Each line in the entries that has the word "where" has to be copied.

━━━━━ Dataset excerpts

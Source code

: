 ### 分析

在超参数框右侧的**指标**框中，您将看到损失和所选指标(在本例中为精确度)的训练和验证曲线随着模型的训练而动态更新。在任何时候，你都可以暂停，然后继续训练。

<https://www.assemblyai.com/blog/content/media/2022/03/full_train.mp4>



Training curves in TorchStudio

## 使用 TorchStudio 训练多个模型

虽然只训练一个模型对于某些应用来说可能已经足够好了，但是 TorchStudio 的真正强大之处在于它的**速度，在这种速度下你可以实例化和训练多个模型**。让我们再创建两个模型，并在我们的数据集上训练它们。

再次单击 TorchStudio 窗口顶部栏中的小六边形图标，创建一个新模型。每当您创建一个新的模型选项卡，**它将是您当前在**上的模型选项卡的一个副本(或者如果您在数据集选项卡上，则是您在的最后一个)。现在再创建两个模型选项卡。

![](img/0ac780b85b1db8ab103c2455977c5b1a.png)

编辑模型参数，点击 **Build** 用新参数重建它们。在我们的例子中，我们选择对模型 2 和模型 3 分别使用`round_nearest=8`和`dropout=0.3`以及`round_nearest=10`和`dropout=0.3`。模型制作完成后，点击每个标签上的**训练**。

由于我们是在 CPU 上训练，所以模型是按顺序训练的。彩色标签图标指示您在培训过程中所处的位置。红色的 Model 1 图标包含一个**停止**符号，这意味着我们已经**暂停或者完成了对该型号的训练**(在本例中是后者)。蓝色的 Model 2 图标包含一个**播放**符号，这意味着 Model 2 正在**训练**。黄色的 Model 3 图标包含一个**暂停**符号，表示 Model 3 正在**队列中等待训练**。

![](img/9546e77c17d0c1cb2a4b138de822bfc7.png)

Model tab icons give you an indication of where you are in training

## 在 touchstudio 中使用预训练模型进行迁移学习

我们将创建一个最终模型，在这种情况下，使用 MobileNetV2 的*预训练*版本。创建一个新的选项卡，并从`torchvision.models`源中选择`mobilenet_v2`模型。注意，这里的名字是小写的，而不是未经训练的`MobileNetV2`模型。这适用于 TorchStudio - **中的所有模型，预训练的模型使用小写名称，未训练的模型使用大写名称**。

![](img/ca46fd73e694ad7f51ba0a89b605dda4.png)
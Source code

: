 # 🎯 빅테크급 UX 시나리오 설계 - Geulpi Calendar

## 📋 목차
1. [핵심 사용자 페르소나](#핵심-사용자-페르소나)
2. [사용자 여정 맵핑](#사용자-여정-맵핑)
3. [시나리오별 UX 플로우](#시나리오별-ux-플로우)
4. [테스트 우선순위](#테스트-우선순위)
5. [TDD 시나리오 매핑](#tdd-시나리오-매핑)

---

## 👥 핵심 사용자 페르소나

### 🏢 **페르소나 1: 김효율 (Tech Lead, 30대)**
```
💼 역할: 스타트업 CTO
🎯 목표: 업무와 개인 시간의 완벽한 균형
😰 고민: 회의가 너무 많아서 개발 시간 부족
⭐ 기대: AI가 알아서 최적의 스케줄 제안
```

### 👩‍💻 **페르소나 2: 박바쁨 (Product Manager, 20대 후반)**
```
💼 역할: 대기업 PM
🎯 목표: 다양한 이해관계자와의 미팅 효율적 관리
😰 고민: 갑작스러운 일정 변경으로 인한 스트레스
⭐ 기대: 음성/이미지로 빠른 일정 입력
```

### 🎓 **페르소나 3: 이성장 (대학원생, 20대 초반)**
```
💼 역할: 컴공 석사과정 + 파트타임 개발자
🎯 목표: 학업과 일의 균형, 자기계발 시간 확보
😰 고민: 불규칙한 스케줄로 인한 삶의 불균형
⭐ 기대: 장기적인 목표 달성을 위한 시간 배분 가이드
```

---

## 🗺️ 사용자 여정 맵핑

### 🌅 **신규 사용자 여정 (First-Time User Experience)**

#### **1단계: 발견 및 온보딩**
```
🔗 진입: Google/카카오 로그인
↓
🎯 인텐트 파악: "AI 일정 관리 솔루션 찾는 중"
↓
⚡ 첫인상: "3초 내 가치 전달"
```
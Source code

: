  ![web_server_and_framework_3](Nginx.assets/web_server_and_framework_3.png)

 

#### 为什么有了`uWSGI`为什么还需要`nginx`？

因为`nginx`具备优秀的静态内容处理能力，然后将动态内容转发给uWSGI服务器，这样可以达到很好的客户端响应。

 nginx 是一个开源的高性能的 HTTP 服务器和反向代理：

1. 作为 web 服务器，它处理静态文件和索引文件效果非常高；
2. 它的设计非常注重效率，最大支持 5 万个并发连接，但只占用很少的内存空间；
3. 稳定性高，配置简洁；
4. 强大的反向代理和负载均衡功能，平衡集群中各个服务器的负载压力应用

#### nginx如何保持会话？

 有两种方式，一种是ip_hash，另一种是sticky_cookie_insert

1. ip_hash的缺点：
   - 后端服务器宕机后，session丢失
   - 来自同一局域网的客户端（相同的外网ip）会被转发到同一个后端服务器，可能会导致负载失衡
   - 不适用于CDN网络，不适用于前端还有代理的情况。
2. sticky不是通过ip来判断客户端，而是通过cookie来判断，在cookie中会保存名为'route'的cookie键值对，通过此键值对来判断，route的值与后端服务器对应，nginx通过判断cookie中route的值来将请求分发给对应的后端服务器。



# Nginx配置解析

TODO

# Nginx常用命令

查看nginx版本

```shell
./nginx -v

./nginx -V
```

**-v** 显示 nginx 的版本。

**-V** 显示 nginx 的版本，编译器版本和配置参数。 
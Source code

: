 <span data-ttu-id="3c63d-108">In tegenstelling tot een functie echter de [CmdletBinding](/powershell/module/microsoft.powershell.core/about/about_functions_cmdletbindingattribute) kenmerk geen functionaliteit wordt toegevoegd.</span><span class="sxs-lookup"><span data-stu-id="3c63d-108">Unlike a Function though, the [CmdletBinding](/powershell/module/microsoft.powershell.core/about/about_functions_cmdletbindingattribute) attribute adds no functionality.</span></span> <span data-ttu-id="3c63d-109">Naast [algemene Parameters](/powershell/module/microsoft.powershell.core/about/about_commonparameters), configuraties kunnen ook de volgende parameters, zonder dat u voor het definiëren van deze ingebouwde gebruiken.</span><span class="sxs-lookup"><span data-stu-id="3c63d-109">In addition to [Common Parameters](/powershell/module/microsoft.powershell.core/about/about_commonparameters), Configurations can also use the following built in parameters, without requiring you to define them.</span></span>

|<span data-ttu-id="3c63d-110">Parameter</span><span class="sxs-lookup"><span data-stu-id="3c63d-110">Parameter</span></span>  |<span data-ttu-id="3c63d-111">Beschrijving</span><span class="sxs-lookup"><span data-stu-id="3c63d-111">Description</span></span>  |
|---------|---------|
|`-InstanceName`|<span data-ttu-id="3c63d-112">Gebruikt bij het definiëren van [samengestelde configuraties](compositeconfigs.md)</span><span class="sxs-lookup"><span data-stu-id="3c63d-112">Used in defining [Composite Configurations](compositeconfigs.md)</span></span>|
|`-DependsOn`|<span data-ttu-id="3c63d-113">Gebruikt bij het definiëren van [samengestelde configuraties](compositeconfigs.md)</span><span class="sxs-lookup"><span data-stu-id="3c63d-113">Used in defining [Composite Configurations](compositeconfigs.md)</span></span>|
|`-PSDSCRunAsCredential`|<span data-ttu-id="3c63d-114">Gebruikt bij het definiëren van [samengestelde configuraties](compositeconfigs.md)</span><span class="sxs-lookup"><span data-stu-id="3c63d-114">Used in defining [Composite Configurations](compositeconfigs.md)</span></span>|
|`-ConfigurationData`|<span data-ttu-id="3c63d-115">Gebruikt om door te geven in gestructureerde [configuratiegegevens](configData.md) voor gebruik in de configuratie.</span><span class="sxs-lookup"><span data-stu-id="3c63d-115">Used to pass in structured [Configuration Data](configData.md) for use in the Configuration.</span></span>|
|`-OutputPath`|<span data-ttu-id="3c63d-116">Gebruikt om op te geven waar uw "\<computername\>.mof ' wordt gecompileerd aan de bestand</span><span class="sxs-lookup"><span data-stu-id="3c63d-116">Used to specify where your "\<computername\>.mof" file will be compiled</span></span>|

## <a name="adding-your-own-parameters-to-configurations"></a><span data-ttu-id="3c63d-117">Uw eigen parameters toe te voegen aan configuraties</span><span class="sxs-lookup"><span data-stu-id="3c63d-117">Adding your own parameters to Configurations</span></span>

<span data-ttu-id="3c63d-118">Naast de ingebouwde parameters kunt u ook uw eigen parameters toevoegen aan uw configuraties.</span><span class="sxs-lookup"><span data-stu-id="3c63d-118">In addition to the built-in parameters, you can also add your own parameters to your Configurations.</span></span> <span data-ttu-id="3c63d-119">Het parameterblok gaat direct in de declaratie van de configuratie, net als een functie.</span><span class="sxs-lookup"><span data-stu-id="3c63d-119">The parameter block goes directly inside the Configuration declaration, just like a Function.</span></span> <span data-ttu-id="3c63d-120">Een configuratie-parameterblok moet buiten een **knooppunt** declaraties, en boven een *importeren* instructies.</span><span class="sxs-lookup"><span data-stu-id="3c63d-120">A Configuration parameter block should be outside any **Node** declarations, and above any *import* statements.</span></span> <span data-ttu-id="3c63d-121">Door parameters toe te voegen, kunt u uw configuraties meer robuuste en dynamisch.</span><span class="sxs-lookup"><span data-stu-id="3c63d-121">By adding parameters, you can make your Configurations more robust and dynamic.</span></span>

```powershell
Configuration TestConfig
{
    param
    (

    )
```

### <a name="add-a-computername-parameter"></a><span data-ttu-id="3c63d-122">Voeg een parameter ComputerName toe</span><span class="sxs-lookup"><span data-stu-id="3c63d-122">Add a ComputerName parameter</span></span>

━━━━━━━━━━

_Your response:_
Model tab icons give you an indication of where you are in training
|`-OutputPath`|<span data-ttu-id="3c63d-116">Gebruikt om op te geven waar uw "\<computername\>.mof ' wordt gecompileerd aan de bestand</span><span class="sxs-lookup"><span data-stu-id="3c63d-116">Used to specify where your "\<computername\>.mof" file will be compiled</span></span>|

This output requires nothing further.